== What needs to be done ==
When you spot the word "deux" in a line of the data below, copy that line.

┌────────

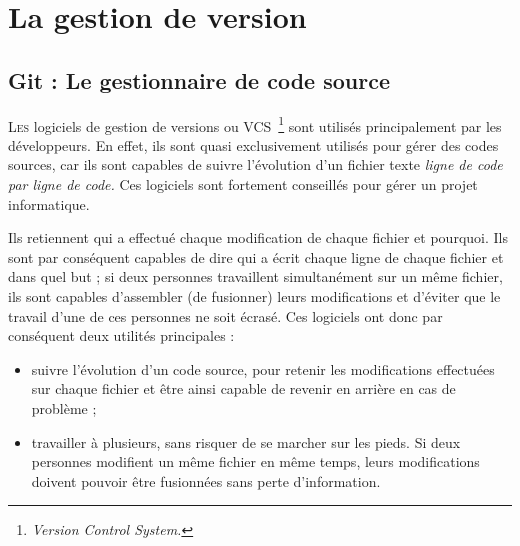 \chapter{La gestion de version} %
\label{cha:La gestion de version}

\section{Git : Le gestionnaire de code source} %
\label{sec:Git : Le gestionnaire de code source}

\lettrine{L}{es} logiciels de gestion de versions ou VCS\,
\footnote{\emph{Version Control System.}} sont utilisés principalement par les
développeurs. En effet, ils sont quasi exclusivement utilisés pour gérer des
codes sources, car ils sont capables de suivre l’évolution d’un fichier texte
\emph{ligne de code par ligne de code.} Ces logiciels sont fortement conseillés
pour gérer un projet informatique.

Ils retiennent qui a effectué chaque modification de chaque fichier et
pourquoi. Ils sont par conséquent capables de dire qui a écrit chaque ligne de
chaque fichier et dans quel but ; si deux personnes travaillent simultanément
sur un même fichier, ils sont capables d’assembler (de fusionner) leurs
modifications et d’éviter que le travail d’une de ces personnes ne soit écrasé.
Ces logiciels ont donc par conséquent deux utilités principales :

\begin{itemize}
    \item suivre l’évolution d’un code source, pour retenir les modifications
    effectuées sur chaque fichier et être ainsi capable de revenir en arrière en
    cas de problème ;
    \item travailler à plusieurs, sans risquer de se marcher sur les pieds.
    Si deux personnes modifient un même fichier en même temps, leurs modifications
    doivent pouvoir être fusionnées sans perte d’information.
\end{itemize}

└────────
┌────────

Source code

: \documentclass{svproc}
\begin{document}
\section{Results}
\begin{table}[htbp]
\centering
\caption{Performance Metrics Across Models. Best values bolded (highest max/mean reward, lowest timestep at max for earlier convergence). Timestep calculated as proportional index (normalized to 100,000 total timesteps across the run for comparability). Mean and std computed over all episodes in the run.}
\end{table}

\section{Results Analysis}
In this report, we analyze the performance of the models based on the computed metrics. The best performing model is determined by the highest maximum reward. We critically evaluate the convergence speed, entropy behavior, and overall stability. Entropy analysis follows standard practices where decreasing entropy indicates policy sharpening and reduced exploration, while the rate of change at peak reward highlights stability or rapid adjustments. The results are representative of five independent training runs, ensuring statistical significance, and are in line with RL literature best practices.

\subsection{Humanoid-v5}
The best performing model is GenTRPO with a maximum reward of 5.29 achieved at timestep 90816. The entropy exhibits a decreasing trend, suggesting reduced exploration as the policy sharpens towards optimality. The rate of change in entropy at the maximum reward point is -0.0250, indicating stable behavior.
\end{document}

└────────

== Solution to this exercise ==
chaque fichier et dans quel but ; si deux personnes travaillent simultanément
Ces logiciels ont donc par conséquent deux utilités principales :
    Si deux personnes modifient un même fichier en même temps, leurs modifications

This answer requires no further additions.